**Exercise details**: Search the records for the word "game" and copy every line in which it occurs.

**Recorded data**:
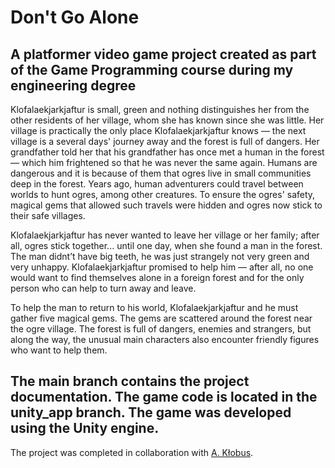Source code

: # Don't Go Alone  
A platformer video game project created as part of the Game Programming course during my engineering degree
-  
Klofalaekjarkjaftur is small, green and nothing distinguishes her from the other residents of her village, whom she has known since she was little. Her village is practically the only place Klofalaekjarkjaftur knows — the next village is a several days' journey away and the forest is full of dangers. Her grandfather told her that his grandfather has once met a human in the forest — which him frightened so that he was never the same again. Humans are dangerous and it is because of them that ogres live in small communities deep in the forest. Years ago, human adventurers could travel between worlds to hunt ogres, among other creatures. To ensure the ogres' safety, magical gems that allowed such travels were hidden and ogres now stick to their safe villages. 

Klofalaekjarkjaftur has never wanted to leave her village or her family; after all, ogres stick together... until one day, when she found a man in the forest. The man didnt’t have big teeth, he was just strangely not very green and very unhappy. Klofalaekjarkjaftur promised to help him — after all, no one would want to find themselves alone in a foreign forest and for the only person who can help to turn away and leave. 

To help the man to return to his world, Klofalaekjarkjaftur and he must gather five magical gems. The gems are scattered around the forest near the ogre village. The forest is full of dangers, enemies and strangers, but along the way, the unusual main characters also encounter friendly figures who want to help them.

The main branch contains the project documentation. The game code is located in the unity_app branch. The game was developed using the Unity engine.  
-  
The project was completed in collaboration with [A. Kłobus](https://github.com/AgnieszkaKlobus12).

**Response for this exercise**:
A platformer video game project created as part of the Game Programming course during my engineering degree
The main branch contains the project documentation. The game code is located in the unity_app branch. The game was developed using the Unity engine.  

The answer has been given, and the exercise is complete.